The organisation states that it intends to plant 1 million trees in Thailand in 2011.

==Timeline==
- 2 November 2005 - The PATT Foundation officially formed
- 7 December 2006 - PATT becomes a Registered Charitable Foundation in the United Kingdom
- 2006 - Installation of Thailand School Tree Nurseries
- June 2007 - Carbon Free Development Village Development projects started in Thailand
- 9 April 2008 - Projects begin in Indonesia at Sideman Village, Bali, and planting begins for the Matthew Faid Memorial Forest
- 11 July 2008 - PATT becomes a Registered Foundation in Thailand
- October 2008 - Projects begin in India with a collaboration between PATT and the SAGE Foundation.

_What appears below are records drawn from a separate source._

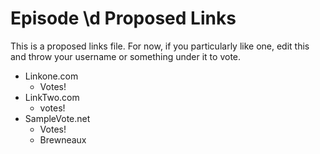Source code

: # Episode \d Proposed Links

This is a proposed links file. For now, if you particularly like one, edit this and throw your username or something under it to vote.

* Linkone.com
    * Votes!
* LinkTwo.com
    * votes!
* SampleVote.net
    * Votes!
    * Brewneaux


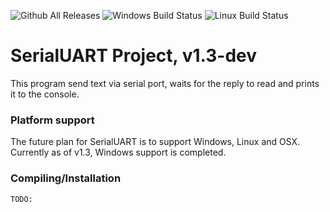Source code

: ![Github All Releases](https://img.shields.io/github/downloads/DRSDavidSoft/SerialUART/total.svg?label=Downloads&style=for-the-badge)
![Windows Build Status](https://img.shields.io/appveyor/ci/DRSDavidSoft/serialuart.svg?label=Windows%20build&style=for-the-badge)
![Linux Build Status](https://img.shields.io/travis/DRSDavidSoft/SerialUART/master.svg?label=Linux%20build&style=for-the-badge)

SerialUART Project, v1.3-dev
=============================
This program send text via serial port, waits for the reply to read and prints it to the console.

### Platform support
The future plan for SerialUART is to support Windows, Linux and OSX. Currently as of v1.3, Windows support is completed.

### Compiling/Installation
`TODO:`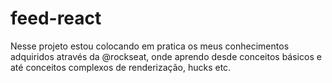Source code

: # feed-react
Nesse projeto estou colocando em pratica os meus conhecimentos adquiridos através da @rockseat, onde aprendo desde conceitos básicos e até conceitos complexos de renderização, hucks etc.
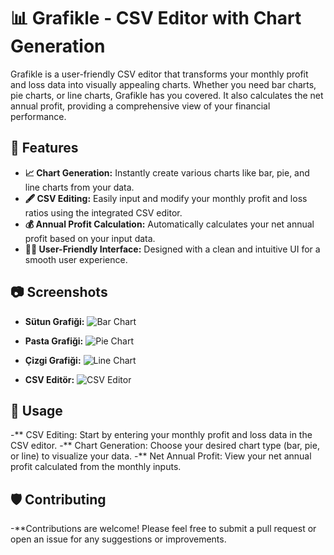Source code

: # 📊 **Grafikle - CSV Editor with Chart Generation**

Grafikle is a user-friendly CSV editor that transforms your monthly profit and loss data into visually appealing charts. Whether you need bar charts, pie charts, or line charts, Grafikle has you covered. It also calculates the net annual profit, providing a comprehensive view of your financial performance.

## 🚀 **Features**

- **📈 Chart Generation:** Instantly create various charts like bar, pie, and line charts from your data.
- **🖋️ CSV Editing:** Easily input and modify your monthly profit and loss ratios using the integrated CSV editor.
- **💰 Annual Profit Calculation:** Automatically calculates your net annual profit based on your input data.
- **👩‍💻 User-Friendly Interface:** Designed with a clean and intuitive UI for a smooth user experience.

## 📷 **Screenshots**

- **Sütun Grafiği:** 
  ![Bar Chart](path_to_screenshot)

- **Pasta Grafiği:** 
  ![Pie Chart](path_to_screenshot)

- **Çizgi Grafiği:** 
  ![Line Chart](path_to_screenshot)

- **CSV Editör:**
  ![CSV Editor](path_to_screenshot)

## 🤖 **Usage**

-** CSV Editing: Start by entering your monthly profit and loss data in the CSV editor.
-** Chart Generation: Choose your desired chart type (bar, pie, or line) to visualize your data.
-** Net Annual Profit: View your net annual profit calculated from the monthly inputs.

## 🛡️ **Contributing**

-**Contributions are welcome! Please feel free to submit a pull request or open an issue for any suggestions or improvements.
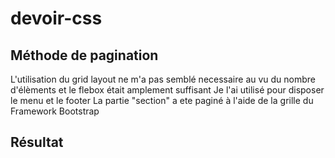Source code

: # devoir-css
## Méthode de pagination
L'utilisation du grid layout ne m'a pas semblé necessaire au vu du nombre d'élèments et le flebox était amplement suffisant 
Je l'ai utilisé pour disposer le menu et le footer
La partie "section" a ete paginé à l'aide de la grille du Framework Bootstrap 

## Résultat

First project on behalf of Standard Chartered Bank conducted at INS Trata in Worli.
- December 2008 - Thailand Eco Kids camps begin
- 22 April 2009 - Projects begin in South Africa in conjunction with World Environment Day.
- 12 May 2009 - United Nations SEED Award.
- The Founder of the PATT Foundation, Andrew Steel was awarded an honorary doctorate in recognition of his environmental commitment and charitable work in July 2012 by the University of Hull.
- November 2012 - UK Primary Schools Programme launched.